Login

Project

#58 Integration of parking data across mixed-density suburban communities in Pittsburgh


Principal Investigator
Sean Qian
Status
Completed
Start Date
Sept. 1, 2017
End Date
Dec. 31, 2019
Project Type
Research Advanced
Grant Program
Private Funding
Grant Cycle
2017 Smart Mobility Challenge
Visibility
Public

Abstract

Dormont and Mount Lebanon are two adjacent and critical municipalities in the southern suburbs of Pittsburgh, which happen to share parking, transit, traffic signaling, and congestion management challenges across a shared Business Rt 19 corridor. We propose to work collaboratively with them over time to develop innovative solutions in a shared corridor, but will initially focus on parking data analysis and management. We will produce a web application that can provide parking information across the municipal boundaries, and consider pricing changes to enhance revenue.    
Description
Dormont and Mount Lebanon are two adjacent and critical municipalities in the southern suburbs of Pittsburgh. They comprise a significant portion of domiciled commuters to the city, but also share portions of a key commuting corridor to downtown - business Rt. 19 (aka West Liberty Avenue / Washington Rd) - that is used by many residents in the south hills.  Rt. 19 spans approximately one mile in the two communities.
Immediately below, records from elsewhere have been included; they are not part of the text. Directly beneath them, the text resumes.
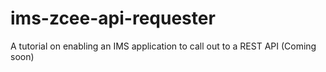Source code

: # ims-zcee-api-requester

A tutorial on enabling an IMS application to call out to a REST API (Coming soon)
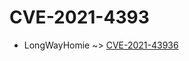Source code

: # CVE-2021-4393

* LongWayHomie ~> [CVE-2021-43936](https://www.alice-snow.ru/2021/database/cve-2021-4393/cve-2021-43936-longwayhomie)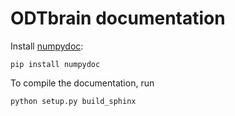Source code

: ODTbrain documentation
======================
Install [numpydoc](https://pypi.python.org/pypi/numpydoc):

    pip install numpydoc

To compile the documentation, run

    python setup.py build_sphinx

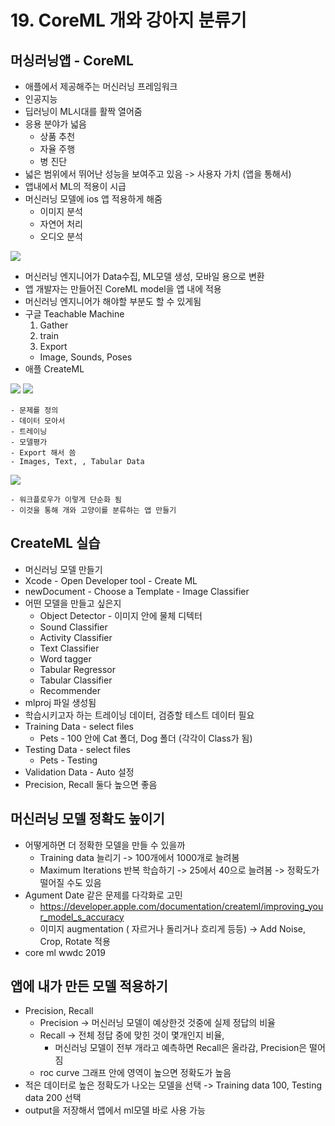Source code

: # 19. CoreML 개와 강아지 분류기

## 머싱러닝앱 - CoreML
- 애플에서 제공해주는 머신러닝 프레임워크
- 인공지능
- 딥러닝이 ML시대를 활짝 열어줌
- 응용 분야가 넓음
    - 상품 추천
    - 자율 주행
    - 병 진단
- 넓은 범위에서 뛰어난 성능을 보여주고 있음 -> 사용자 가치 (앱을 통해서)
- 앱내에서 ML의 적용이 시급
- 머신러닝 모델에 ios 앱 적용하게 해줌
    - 이미지 분석
    - 자연어 처리 
    - 오디오 분석

<image src="1.png" >

- 머신러닝 엔지니어가 Data수집, ML모델 생성, 모바일 용으로 변환
- 앱 개발자는 만들어진 CoreML model을 앱 내에 적용
- 머신러닝 엔지니어가 해야할 부분도 할 수 있게됨
- 구글 Teachable Machine
    1. Gather
    2. train
    3. Export
    - Image, Sounds, Poses
- 애플 CreateML

<image src="2.png" >

<image src="3.png" >

    - 문제를 정의
    - 데이터 모아서
    - 트레이닝
    - 모델평가 
    - Export 해서 씀
    - Images, Text, , Tabular Data
    
<image src="4.png" >

    - 워크플로우가 이렇게 단순화 됨
    - 이것을 통해 개와 고양이를 분류하는 앱 만들기

## CreateML 실습 
- 머신러닝 모델 만들기
- Xcode - Open Developer tool - Create ML
- newDocument - Choose a Template - Image Classifier
- 어떤 모델을 만들고 싶은지
    - Object Detector - 이미지 안에 물체 디텍터
    - Sound Classifier
    - Activity Classifier
    - Text Classifier
    - Word tagger
    - Tabular Regressor
    - Tabular Classifier
    - Recommender
- mlproj 파일 생성됨
- 학습시키고자 하는 트레이닝 데이터, 검증할 테스트 데이터 필요
- Training Data - select files
    - Pets - 100 안에 Cat 폴더, Dog 폴더 (각각이 Class가 됨)
- Testing Data - select files
    - Pets - Testing
- Validation Data - Auto 설정
- Precision, Recall 둘다 높으면 좋음


## 머신러닝 모델 정확도 높이기
- 어떻게하면 더 정확한 모델을 만들 수 있을까
    - Training data 늘리기 -> 100개에서 1000개로 늘려봄
    - Maximum Iterations 반복 학습하기 -> 25에서 40으로 늘려봄 -> 정확도가 떨어질 수도 있음
- Agument Date 같은 문제를 다각화로 고민
    - https://developer.apple.com/documentation/createml/improving_your_model_s_accuracy
    - 이미지 augmentation ( 자르거나 돌리거나 흐리게 등등)
    -> Add Noise, Crop, Rotate 적용
- core ml wwdc 2019

## 앱에 내가 만든 모델 적용하기
- Precision, Recall
    - Precision -> 머신러닝 모델이 예상한것 것중에 실제 정답의 비율
    - Recall -> 전체 정답 중에 맞힌 것이 몇개인지 비율,
        - 머신러닝 모델이 전부 개라고 예측하면 Recall은 올라감, Precision은 떨어짐
    - roc curve 그래프 안에 영역이 높으면 정확도가 높음
- 적은 데이터로 높은 정확도가 나오는 모델을 선택 -> Training data 100, Testing data 200 선택 
- output을 저장해서 앱에서 ml모델 바로 사용 가능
The two municipalities also have geographic and demographic profiles that are promising for such a case study.  Business Rt. 19 bisects each community, and Dormont density on par with downtown - with about 9,000 residents in 0.7 square miles.  Mount Lebanon is much larger (33,000 people in 6 square miles) and has a density similar to Dormont on the adjacent end but is more suburban as Rt. 19 progresses towards the south.  In both communities, Business 19 forms the core central business district of the community. 

This one mile stretch has approximately 20 signalized intersections, and varies from one-lane bidirectional traffic with shoulder parking on both sides to two-lane bidirectional traffic.  Parking in both communities is at a premium during various times of the day, leading to additional traffic problems for both residents as well as visitors. The two communities use different vendors for parking payment and data collection services (MeterFeeder and Streetline) and have access to multiple years of historical data. They also have different technologies and vendors for their existing signal management efforts.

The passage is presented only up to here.